D'autant que si les différents
régimes de base ont été
harmonisés, les régimes
complémentaires, eux, conservent leurs
particularités. La pension de
réversion existe en effet dans le
régime de base comme dans le régime
complémentaire.
Le régime
général applicable à tous
Dans le régime de base, la première
des conditions tient au statut du survivant. Il
n'y a, en effet, que celui qui est marié
qui peut prétendre à la pension de
réversion. «L'ex-époux
bénéficie également de ce
droit, précise Marc Darnault, peu importe
la durée du mariage et le fait qu'il soit
ou non remarié.» Mais attention : les
couples pacsés ou simples concubins n'y ont
pas accès.
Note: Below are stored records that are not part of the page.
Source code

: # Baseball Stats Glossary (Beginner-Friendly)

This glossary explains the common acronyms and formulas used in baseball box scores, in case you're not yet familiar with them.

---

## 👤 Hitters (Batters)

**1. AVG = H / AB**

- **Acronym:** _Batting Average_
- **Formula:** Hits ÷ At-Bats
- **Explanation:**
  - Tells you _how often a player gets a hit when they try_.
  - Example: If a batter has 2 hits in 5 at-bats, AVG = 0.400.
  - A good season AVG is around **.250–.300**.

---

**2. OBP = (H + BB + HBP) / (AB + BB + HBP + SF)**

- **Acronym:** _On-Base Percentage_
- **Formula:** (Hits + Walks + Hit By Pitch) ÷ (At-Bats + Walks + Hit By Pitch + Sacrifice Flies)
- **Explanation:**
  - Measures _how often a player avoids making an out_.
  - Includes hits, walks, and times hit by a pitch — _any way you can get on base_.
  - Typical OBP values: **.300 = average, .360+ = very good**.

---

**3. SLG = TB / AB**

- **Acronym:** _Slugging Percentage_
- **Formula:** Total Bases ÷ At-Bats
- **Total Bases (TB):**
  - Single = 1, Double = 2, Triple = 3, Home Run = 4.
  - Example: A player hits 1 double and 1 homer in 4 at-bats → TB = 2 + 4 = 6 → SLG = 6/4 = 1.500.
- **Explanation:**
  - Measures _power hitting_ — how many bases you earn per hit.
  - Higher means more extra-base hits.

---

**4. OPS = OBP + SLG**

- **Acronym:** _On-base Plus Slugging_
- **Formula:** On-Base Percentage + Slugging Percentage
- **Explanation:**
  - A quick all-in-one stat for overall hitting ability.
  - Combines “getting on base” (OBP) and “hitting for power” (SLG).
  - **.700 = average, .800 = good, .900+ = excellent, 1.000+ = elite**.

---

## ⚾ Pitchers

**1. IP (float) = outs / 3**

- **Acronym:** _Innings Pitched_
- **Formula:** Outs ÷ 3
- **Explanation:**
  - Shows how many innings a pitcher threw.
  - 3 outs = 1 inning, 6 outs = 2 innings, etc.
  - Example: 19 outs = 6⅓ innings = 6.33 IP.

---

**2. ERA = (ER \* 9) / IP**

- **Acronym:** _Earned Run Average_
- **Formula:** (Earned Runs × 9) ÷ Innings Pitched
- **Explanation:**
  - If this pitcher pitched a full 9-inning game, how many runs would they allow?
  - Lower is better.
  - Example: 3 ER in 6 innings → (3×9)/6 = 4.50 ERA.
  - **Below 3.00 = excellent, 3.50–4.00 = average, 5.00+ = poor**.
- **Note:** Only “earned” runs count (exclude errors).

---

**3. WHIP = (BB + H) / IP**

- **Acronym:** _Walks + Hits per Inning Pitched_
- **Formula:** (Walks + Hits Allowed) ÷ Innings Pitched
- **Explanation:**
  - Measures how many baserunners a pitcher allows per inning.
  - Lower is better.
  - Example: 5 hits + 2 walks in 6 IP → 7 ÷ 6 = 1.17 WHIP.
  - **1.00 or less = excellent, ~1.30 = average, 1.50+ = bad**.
Dans le régime
général, il faut aussi respecter une
condition d'âge. Le survivant doit avoir 55
ans au minimum au moment de sa demande de pension
de réversion (51 ans si le
décès a eu lieu avant le 1er janvier
2009). Cela ne signifie pas qu'il perd son droit
à pension de réversion, mais
seulement qu'il devra attendre l'âge de 55
ans pour en user.
Enfin, les ressources du survivant ne peuvent
dépasser certains plafonds revus chaque
année. S'il vit seul, ce plafond est
fixé à 18 720 euros annuels pour
2011. S'il vit en couple ou qu'il s'est
remarié entre-temps, ce plafond est
porté à 29 952 euros. De quels
revenus s'agit-il ? La liste est longue puisque
sont pris en compte non seulement les revenus
professionnels salariés ou non (un
abattement de 30 % est toutefois
concédé aux plus de 55 ans), mais
aussi les rentes, retraites de base et
complémentaire, allocation de
chômage, indemnités de
Sécurité sociale. De même que
les revenus tirés de placements (livrets
d'épargne, assurance-vie...) ou immobiliers
appartenant en propre au conjoint survivant.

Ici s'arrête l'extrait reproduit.